PROBLEM DESCRIPTION: Which lines of the data contain the string "父子组件"? Copy every one.

SUPPLIED RECORDS:
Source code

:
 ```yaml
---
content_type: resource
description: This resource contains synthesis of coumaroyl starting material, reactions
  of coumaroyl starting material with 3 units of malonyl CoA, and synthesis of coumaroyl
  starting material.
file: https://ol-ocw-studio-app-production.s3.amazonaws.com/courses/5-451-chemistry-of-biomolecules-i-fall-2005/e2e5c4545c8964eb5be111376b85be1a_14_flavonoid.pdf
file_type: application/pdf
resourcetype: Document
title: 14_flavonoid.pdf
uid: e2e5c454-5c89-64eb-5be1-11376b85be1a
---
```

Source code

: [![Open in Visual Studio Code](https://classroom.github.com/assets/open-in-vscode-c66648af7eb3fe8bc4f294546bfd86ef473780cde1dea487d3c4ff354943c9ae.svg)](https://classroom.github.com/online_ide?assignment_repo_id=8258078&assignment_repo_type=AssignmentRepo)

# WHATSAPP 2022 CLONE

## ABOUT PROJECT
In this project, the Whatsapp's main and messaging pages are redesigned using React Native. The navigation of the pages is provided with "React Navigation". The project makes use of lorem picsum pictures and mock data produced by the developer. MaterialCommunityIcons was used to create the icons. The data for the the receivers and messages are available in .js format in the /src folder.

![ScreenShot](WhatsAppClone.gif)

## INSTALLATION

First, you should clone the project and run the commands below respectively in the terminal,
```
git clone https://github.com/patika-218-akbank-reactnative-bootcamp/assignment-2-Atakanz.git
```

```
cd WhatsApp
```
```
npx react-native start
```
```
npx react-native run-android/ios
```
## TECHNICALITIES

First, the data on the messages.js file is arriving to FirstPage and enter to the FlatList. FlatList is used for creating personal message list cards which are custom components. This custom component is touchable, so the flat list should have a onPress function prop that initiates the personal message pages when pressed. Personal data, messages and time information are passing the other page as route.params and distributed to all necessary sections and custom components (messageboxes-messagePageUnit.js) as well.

...

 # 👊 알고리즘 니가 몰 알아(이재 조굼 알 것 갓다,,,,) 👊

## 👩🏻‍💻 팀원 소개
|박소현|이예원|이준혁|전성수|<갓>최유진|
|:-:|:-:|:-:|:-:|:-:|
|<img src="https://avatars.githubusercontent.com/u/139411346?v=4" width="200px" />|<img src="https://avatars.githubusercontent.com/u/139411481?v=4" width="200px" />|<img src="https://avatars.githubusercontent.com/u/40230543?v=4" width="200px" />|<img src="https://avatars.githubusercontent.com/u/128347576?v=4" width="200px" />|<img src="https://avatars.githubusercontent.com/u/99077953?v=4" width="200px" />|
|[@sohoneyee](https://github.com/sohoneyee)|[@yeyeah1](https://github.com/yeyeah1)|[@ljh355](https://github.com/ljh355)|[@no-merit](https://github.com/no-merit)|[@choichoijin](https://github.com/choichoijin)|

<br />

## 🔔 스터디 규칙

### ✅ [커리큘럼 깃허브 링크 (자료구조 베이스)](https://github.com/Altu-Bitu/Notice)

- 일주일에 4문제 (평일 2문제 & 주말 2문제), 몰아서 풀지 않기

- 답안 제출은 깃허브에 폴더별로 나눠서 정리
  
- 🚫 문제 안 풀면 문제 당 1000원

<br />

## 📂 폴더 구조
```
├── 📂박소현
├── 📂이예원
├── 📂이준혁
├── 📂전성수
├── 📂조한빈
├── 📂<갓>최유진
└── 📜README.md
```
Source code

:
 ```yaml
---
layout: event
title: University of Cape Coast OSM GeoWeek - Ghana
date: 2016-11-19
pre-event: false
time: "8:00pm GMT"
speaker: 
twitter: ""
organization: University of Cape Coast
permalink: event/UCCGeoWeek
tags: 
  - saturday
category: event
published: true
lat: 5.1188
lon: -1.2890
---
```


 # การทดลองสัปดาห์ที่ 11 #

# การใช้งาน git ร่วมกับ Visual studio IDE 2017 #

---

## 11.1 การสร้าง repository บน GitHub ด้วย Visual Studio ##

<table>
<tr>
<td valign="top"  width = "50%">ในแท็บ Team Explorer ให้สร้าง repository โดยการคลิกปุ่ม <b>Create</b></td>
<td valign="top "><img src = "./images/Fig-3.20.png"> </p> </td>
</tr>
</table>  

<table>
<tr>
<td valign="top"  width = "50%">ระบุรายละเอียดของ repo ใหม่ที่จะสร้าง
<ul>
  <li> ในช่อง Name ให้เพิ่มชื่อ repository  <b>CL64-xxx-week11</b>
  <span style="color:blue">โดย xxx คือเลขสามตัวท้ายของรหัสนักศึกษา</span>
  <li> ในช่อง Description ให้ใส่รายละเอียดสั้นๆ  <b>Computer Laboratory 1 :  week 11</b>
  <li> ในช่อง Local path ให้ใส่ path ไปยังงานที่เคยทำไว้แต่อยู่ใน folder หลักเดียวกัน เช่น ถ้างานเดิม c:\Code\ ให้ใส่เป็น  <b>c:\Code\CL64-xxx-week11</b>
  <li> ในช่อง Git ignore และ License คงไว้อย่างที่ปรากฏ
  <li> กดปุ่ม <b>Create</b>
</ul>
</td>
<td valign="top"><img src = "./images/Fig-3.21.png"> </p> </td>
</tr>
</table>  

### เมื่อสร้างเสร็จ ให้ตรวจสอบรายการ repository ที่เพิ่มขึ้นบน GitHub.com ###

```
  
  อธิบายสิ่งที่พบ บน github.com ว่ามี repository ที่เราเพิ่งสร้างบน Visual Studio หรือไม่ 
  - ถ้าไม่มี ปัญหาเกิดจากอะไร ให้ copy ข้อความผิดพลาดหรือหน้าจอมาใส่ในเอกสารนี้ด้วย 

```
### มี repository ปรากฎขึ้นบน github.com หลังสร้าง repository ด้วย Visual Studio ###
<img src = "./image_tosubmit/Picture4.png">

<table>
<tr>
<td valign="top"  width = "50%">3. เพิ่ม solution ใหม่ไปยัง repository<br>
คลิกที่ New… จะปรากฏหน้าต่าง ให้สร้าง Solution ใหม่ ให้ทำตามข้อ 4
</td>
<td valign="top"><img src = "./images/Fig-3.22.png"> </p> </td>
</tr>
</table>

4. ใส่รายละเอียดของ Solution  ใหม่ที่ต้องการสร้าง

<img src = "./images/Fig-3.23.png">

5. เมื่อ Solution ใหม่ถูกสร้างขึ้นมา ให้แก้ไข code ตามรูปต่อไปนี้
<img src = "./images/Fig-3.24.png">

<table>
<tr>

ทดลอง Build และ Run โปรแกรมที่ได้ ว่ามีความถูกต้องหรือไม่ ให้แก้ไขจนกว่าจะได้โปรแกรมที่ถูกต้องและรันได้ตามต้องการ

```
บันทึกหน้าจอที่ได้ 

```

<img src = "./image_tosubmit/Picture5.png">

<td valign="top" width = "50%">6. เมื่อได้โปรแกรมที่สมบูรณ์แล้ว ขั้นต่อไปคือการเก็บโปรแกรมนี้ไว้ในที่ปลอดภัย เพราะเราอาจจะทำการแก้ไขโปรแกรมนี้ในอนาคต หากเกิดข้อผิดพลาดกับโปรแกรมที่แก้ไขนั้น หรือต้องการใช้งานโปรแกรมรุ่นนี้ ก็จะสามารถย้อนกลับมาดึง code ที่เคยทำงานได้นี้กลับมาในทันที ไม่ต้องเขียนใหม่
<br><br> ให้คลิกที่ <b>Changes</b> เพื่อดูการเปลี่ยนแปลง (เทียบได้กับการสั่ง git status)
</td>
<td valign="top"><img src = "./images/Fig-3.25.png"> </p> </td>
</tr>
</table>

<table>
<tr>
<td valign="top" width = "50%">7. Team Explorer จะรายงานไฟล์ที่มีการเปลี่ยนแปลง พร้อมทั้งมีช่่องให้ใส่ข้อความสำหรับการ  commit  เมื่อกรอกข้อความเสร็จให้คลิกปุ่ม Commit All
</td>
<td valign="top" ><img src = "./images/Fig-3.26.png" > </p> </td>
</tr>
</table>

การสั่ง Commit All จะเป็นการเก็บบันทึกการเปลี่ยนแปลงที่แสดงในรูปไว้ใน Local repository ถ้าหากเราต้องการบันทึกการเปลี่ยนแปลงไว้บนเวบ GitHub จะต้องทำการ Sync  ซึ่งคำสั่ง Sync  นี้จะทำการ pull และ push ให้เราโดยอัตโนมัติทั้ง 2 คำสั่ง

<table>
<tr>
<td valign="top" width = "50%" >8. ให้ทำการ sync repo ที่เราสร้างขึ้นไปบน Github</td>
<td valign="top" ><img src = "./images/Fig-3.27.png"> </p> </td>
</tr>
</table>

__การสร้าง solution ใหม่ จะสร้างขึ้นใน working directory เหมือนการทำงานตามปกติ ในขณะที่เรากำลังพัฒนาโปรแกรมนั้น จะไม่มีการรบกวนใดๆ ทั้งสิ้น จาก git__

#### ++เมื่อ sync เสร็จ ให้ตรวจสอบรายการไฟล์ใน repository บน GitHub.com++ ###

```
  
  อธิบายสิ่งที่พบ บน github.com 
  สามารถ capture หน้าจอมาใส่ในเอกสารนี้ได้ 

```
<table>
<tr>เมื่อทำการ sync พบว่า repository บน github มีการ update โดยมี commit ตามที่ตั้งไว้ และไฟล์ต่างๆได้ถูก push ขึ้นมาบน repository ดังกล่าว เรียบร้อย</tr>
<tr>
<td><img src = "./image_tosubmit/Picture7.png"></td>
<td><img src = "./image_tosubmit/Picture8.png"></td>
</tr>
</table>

---

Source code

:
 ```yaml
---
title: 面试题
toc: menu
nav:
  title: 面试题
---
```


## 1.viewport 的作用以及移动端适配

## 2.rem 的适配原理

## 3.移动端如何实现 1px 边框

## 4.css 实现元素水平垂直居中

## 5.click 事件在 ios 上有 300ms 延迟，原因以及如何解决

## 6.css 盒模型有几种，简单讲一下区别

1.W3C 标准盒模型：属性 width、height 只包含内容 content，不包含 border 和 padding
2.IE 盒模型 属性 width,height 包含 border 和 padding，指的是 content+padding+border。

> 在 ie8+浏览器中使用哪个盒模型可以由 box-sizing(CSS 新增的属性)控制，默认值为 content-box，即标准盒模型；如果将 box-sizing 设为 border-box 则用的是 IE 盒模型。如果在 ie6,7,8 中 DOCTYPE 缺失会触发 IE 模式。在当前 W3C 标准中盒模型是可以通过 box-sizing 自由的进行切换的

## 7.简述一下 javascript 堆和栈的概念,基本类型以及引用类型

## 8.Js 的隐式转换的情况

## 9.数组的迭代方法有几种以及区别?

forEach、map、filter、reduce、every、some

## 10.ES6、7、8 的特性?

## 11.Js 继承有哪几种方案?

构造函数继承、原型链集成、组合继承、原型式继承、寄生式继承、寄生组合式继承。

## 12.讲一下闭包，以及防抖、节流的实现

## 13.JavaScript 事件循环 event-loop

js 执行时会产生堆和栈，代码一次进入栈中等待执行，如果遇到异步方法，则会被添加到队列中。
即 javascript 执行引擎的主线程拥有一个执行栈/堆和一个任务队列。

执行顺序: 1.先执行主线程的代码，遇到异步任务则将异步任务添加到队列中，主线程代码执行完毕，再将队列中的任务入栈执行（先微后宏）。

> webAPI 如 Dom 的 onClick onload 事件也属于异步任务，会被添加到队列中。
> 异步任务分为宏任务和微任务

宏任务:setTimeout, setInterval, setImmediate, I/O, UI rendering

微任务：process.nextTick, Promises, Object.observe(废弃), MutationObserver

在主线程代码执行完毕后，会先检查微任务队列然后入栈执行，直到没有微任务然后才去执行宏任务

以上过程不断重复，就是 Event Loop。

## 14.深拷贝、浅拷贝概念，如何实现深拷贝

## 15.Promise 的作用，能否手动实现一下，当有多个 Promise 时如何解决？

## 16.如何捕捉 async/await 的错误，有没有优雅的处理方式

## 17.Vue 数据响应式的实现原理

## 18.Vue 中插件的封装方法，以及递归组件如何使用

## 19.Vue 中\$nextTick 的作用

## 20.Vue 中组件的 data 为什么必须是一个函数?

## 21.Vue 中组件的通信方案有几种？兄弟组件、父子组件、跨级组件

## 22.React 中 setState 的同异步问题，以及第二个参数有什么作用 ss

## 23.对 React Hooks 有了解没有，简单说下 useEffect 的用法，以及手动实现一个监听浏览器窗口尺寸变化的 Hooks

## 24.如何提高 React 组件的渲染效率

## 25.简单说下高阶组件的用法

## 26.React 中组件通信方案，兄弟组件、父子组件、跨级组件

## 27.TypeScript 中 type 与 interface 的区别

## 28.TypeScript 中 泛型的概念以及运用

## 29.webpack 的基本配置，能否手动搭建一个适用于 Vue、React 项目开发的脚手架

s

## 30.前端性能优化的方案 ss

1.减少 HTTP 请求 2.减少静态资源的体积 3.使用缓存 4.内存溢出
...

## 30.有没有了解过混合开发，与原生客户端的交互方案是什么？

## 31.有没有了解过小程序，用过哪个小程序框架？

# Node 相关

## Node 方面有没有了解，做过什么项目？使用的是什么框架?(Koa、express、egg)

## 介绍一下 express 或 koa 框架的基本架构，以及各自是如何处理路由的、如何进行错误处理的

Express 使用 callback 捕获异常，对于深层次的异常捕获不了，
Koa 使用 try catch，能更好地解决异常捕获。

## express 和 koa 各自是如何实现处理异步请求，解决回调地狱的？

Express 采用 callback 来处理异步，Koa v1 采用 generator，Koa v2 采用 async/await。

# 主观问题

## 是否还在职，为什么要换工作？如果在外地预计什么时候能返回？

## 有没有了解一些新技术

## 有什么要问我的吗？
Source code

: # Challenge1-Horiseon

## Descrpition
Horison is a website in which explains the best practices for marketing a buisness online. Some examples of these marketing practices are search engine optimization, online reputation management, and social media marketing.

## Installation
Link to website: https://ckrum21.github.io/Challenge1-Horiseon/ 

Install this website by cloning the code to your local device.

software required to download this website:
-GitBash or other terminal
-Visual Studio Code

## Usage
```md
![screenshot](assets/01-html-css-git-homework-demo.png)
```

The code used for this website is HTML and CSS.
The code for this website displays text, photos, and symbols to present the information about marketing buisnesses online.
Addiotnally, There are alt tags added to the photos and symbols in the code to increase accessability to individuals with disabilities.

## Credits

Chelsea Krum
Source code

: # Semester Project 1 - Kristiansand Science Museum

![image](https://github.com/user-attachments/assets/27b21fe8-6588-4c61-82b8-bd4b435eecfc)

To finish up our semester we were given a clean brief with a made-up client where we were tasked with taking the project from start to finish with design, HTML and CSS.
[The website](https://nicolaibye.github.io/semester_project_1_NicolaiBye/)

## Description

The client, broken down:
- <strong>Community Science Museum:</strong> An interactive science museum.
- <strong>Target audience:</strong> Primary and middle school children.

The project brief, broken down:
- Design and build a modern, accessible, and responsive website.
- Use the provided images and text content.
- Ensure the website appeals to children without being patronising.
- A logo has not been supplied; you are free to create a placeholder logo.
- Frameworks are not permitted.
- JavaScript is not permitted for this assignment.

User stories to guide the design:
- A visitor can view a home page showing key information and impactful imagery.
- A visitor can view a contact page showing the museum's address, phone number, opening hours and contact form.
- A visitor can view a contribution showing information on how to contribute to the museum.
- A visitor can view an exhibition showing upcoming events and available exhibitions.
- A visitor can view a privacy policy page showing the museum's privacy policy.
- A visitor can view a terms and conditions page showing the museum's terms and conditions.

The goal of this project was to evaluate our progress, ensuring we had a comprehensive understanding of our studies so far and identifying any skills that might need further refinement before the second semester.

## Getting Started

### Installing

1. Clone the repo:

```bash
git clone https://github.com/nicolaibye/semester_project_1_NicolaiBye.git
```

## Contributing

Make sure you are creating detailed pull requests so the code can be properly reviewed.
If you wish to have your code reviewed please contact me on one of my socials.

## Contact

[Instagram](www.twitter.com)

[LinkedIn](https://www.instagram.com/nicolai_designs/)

RESPONSE TO THE TASK:
## 21.Vue 中组件的通信方案有几种？兄弟组件、父子组件、跨级组件
## 26.React 中组件通信方案，兄弟组件、父子组件、跨级组件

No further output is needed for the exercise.